I've the following system of equations for studying information flow in the below graph, enter image description here

$$ \frac{d \phi}{dt} = -M^TDM\phi + \text{noise effects} \hspace{1cm} (1)$$

Here, M is the incidence matrix of the graph

$\phi$ is a vector with variables [ A B C D E F].

I've solved the above odes to obtain the time series data of variables A,B,C,D,E,F.

Using the time-series data obtained from the above step, I'd like to do determine $\tilde{D}$ for the following system

$$ \frac{d \phi}{dt} = -M^T\tilde{D}M\phi \hspace{1cm} (2)$$

Note: The entries in the diagonal elements of $\tilde{D}$ are the edge weights.

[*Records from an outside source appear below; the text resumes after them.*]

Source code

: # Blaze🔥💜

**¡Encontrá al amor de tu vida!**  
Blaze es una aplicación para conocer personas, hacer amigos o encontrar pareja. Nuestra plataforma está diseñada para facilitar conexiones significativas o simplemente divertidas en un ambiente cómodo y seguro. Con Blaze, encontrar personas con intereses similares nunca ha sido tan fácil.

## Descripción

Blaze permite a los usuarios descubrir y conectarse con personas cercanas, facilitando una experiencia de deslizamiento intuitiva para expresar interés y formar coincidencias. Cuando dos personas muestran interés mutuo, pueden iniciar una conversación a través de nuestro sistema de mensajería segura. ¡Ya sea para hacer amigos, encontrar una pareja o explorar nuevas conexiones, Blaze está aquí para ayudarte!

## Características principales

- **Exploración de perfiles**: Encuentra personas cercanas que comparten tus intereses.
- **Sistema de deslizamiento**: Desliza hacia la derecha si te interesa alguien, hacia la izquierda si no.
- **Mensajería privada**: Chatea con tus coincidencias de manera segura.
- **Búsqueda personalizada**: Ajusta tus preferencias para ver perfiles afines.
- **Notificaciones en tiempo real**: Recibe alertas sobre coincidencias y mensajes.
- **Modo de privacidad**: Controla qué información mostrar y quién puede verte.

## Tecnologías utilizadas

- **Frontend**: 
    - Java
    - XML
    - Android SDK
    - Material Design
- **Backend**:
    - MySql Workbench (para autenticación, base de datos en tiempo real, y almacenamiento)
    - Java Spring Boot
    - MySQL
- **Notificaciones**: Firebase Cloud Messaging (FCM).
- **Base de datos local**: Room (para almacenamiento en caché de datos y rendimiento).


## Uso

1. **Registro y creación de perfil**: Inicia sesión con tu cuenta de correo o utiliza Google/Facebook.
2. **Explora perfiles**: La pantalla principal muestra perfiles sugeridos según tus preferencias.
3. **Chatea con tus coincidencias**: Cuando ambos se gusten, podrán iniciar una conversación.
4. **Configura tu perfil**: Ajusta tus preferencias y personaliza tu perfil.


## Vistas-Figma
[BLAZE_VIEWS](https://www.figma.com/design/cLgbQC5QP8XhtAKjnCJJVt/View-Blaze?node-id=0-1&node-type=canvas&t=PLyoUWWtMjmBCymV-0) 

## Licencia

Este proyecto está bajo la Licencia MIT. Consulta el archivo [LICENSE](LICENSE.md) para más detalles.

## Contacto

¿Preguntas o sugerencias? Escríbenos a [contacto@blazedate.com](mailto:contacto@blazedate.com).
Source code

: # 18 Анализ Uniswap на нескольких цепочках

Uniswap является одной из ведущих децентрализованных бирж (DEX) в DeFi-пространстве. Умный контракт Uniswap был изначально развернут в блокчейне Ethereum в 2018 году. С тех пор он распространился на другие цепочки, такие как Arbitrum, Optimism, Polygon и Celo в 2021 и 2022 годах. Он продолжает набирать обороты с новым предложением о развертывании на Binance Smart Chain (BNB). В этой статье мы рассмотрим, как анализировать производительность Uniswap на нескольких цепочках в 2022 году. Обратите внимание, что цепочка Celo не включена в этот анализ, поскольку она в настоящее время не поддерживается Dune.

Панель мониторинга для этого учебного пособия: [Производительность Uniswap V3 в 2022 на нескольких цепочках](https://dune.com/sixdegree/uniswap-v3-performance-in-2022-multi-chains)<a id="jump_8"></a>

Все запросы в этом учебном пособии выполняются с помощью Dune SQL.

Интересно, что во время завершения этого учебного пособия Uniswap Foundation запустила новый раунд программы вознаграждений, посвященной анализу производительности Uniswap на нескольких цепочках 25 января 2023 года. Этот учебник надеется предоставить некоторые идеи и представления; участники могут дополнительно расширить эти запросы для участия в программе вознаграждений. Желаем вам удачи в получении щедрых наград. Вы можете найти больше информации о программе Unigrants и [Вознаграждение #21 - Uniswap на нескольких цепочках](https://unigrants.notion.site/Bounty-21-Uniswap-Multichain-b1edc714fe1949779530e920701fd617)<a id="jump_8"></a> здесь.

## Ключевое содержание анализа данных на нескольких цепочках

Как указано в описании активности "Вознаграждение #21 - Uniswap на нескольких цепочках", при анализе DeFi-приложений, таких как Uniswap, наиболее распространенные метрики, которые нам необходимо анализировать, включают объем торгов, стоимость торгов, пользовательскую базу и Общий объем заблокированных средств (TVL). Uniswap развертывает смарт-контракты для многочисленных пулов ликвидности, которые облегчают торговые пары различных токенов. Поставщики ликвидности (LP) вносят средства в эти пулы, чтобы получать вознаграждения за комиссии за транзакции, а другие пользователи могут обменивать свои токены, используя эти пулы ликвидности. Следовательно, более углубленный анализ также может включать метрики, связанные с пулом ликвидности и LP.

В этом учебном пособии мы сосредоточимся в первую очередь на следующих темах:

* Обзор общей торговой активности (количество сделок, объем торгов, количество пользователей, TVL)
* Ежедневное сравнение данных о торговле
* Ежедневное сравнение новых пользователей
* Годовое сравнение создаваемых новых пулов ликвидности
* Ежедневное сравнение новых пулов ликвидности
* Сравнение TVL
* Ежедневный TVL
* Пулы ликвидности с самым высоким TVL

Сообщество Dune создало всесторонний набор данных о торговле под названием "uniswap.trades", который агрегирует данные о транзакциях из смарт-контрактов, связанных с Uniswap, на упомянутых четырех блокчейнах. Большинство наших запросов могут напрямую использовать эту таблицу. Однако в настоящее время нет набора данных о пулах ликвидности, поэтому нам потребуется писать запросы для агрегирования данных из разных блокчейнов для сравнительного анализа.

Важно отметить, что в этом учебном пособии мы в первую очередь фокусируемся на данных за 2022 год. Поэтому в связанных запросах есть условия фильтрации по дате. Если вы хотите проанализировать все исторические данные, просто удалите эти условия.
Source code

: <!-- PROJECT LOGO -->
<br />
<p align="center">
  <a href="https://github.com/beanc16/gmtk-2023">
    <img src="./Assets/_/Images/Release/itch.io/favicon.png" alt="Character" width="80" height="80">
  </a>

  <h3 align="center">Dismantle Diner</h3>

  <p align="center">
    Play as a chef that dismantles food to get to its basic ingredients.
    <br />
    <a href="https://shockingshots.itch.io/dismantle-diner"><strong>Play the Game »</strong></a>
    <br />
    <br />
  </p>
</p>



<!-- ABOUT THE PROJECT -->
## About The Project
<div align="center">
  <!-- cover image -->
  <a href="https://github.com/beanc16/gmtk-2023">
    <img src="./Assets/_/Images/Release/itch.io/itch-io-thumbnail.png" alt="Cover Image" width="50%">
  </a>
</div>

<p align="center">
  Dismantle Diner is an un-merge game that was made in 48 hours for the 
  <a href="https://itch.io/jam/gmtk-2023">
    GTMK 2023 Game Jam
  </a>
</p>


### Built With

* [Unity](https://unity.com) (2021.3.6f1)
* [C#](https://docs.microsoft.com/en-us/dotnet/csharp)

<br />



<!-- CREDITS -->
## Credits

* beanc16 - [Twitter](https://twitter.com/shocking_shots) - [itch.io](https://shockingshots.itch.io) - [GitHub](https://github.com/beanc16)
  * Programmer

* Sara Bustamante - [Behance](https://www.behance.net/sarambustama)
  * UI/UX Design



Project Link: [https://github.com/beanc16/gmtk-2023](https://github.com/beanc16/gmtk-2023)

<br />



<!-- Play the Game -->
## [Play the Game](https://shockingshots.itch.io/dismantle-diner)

In summary: Equation (1) (with noise effects) is solved using prior values of the diagonal matrix, D and the time series profiles of variables in each node are obtained. I want to determine a modified D i.e $\tilde{D}$ that can generate the same time series profile that was generated while solving equation (1).

Based on the solution provided in my previous post, I want to solve this as an optimization problem of the form $$\mathsf{K} = \int_{0}^{t_{f}} ||\phi(t) - \hat{\phi}(t)||^{2} dt$$

$$\tilde{D}, \hat{\phi}(0) = \text{argmin} \ \mathsf{K}(\tilde{D},\hat{\phi}(0)) = \text{argmin} \ \int_{0}^{t_{f}} ||\phi(t) - \exp{(-M^{T} \tilde{D} M t)} \hat{\phi}(0)||^{2} dt$$

I'd like to solve this optimization problem using fmincon in MATLAB.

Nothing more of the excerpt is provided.